Ubisoft released the first trailer for Assassin’s Creed Valhalla on Thursday, which revealed several key elements of the upcoming game. Additionally, it released a press release with details about gameplay and plot that are not visible in the trailer. According to the press release, players can choose to control a man or woman in-game, which continues the new status quo established in 2018’s Assassin’s Creed Odyssey.
Unlike Odyssey, however, Valhalla features two gender options for the same character: Eivor, a “fierce Viking raider raised on tales of battle and glory.” Eivor is the leader of a group of Norsemen who are driven out of their homeland by “endless wars and dwindling resources in the ninth century CE.” This means the game takes place toward the end of the Viking period, to give players some context as to what’s happening politically and socially when the story begins.
In addition to these details, here are five main takeaways from the Assassin’s Creed Valhalla trailer.

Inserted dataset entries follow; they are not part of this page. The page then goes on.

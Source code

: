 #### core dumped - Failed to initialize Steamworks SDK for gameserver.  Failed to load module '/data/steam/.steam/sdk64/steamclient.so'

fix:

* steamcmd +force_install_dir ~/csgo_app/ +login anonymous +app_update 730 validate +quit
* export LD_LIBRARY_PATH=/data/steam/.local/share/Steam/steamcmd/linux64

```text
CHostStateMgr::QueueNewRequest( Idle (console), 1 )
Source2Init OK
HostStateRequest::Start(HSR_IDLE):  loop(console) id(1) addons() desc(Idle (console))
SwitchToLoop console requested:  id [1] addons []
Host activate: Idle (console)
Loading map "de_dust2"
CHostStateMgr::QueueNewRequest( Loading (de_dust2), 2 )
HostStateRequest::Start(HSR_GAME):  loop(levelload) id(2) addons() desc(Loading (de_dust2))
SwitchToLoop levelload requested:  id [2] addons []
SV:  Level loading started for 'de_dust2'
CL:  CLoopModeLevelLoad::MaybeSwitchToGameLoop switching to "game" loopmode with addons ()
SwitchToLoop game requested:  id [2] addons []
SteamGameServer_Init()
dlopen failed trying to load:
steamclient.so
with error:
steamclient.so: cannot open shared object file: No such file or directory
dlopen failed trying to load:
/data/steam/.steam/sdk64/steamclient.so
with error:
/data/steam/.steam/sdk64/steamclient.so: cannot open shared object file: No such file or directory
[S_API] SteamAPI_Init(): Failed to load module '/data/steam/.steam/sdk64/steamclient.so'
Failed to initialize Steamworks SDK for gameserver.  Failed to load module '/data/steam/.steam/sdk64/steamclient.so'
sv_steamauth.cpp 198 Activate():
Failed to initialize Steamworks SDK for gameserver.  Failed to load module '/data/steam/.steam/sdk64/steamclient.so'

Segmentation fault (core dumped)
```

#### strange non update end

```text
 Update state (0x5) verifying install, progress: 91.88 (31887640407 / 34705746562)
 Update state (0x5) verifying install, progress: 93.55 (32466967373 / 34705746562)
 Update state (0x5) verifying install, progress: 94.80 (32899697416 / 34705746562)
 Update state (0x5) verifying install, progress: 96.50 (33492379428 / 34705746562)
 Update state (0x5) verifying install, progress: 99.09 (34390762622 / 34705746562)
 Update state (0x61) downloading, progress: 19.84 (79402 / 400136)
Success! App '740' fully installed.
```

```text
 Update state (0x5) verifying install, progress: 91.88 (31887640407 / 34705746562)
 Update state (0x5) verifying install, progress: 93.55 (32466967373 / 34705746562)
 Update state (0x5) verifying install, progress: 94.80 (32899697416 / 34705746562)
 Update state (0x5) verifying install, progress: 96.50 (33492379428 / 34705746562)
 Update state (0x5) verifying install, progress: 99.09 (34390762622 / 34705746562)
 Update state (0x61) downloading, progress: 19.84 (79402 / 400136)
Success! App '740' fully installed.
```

This may seem like a given, but the graphics in the Valhalla trailer are so good that at first, it seems like a live-action movie. Both Origins and Odyssey (2017 and 2018, respectively) featured super-smooth gameplay and stunning cut scenes, but Valhalla appears to improve these tenfold. Ostensibly, there will still be occasional glitches — such is the struggle with digital media — but the newest installment in the Assassin’s Creed franchise will be its most beautiful and immersive title yet.
As seen in the trailer, Valhalla will feature a revamped combat system that allows players to dual-wield weapons against a wider variety of foes. Furthermore, players will lead raids to secure supplies as they seek to settle a new home for their clan, as well as establish and expand a settlement and wield political influence.

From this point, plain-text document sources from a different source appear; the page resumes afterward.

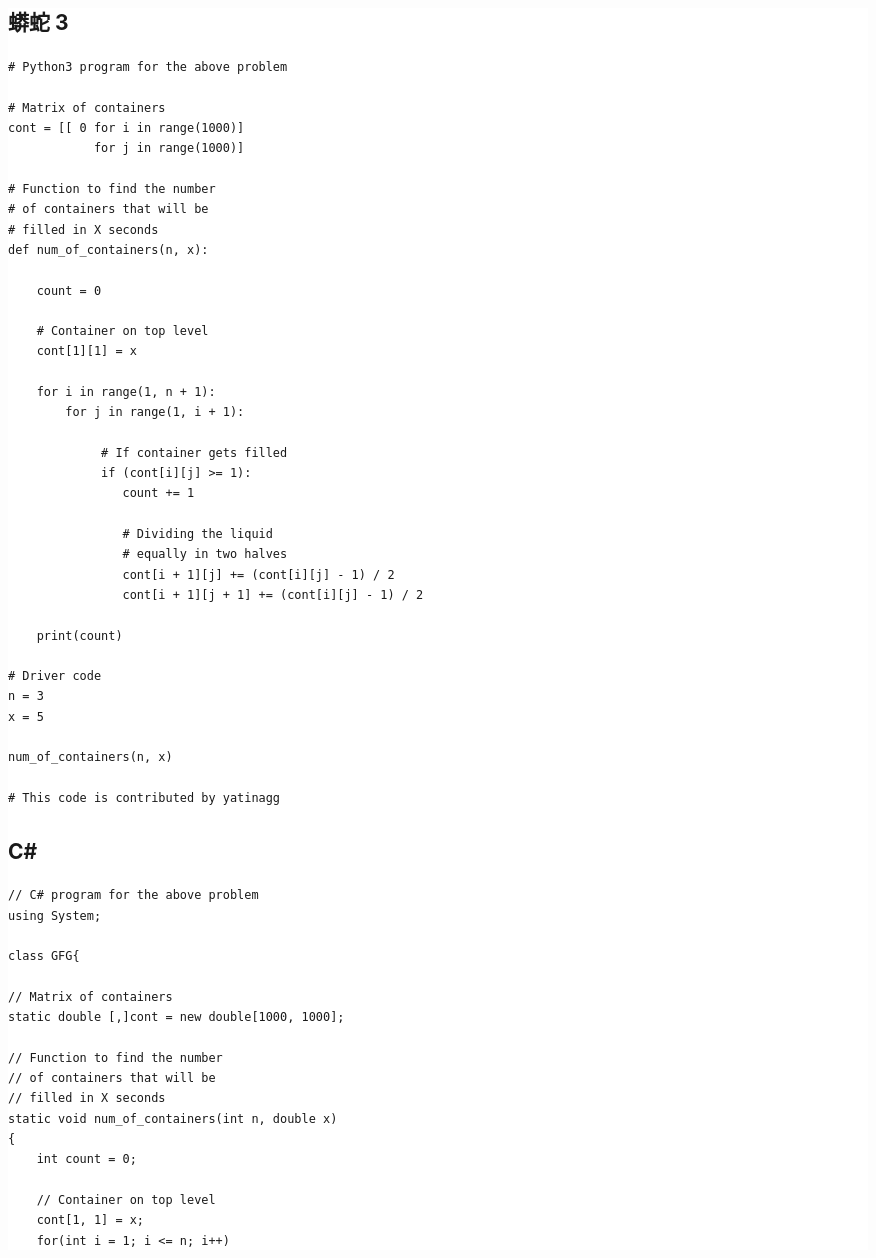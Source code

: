 ## 蟒蛇 3

```
# Python3 program for the above problem

# Matrix of containers
cont = [[ 0 for i in range(1000)]
            for j in range(1000)]

# Function to find the number          
# of containers that will be          
# filled in X seconds          
def num_of_containers(n, x):         

    count = 0    

    # Container on top level          
    cont[1][1] = x    

    for i in range(1, n + 1):
        for j in range(1, i + 1):

             # If container gets filled          
             if (cont[i][j] >= 1):         
                count += 1         

                # Dividing the liquid          
                # equally in two halves          
                cont[i + 1][j] += (cont[i][j] - 1) / 2         
                cont[i + 1][j + 1] += (cont[i][j] - 1) / 2

    print(count)

# Driver code          
n = 3         
x = 5   

num_of_containers(n, x)

# This code is contributed by yatinagg
```

## C#

```
// C# program for the above problem
using System;

class GFG{

// Matrix of containers
static double [,]cont = new double[1000, 1000];

// Function to find the number
// of containers that will be
// filled in X seconds
static void num_of_containers(int n, double x)
{
    int count = 0;

    // Container on top level
    cont[1, 1] = x;
    for(int i = 1; i <= n; i++)
```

The Assassin’s Creed Valhalla trailer reveals the game is slated for release in time for the holidays, which means fans have only a few months left to wait before they can dive into an all-new story. It will be available for Google Stadia, PlayStation 4, PlayStation 5, Windows PC, Xbox One and Xbox Series X. Windows PC players can purchase the game via the Epic Games Store or Ubisoft Store; it will also be included in Ubisoft’s Uplay Plus subscription service.
From the jump, Assassin’s Creed Valhalla emphasizes the role of the Norse Gods. Eivor receives war paint as he looks upon a religious statue and as he and his clan go into battle, one of Odin’s ravens flies overhead while the god himself seems to stand on the field, statuesque beside a twisted tree.
Gods almost always play a role in Assassin’s Creed games, especially Odyssey — which features an entire DLC focused on navigating the underworld and eventually fighting Hades. It seems the Norse Gods will factor into Valhalla just as heavily, if not moreso.
The narrator of the Assassin’s Creed Valhalla trailer is King Aelfred of Wessex, who describes the Vikings as “heartless, godless barbarians” who “murder and kill blindly” and “scar the lands of England, lands they will never defend, never love.” Make no mistake: The Viking age was a brutal, violent period in history and the Vikings themselves raped, pillaged and plundered — but there is some debate as to whether they were any more cruel or committed more atrocities than any other group at the time.
As Eivor and the Norsemen seek to create a new home, they’ll face incredible resistance from the Saxons. Players will have to navigate political alliances, combat decisions and dialogue choices that will affect the clan’s future, which means they’ll need to choose wisely lest they suffer incredible consequences.
Assassin’s Creed Valhalla is slated for a holiday 2020 release.
Ubisoft released the first trailer for Assassin's Creed Valhalla on April 30 and these are the biggest takeaways.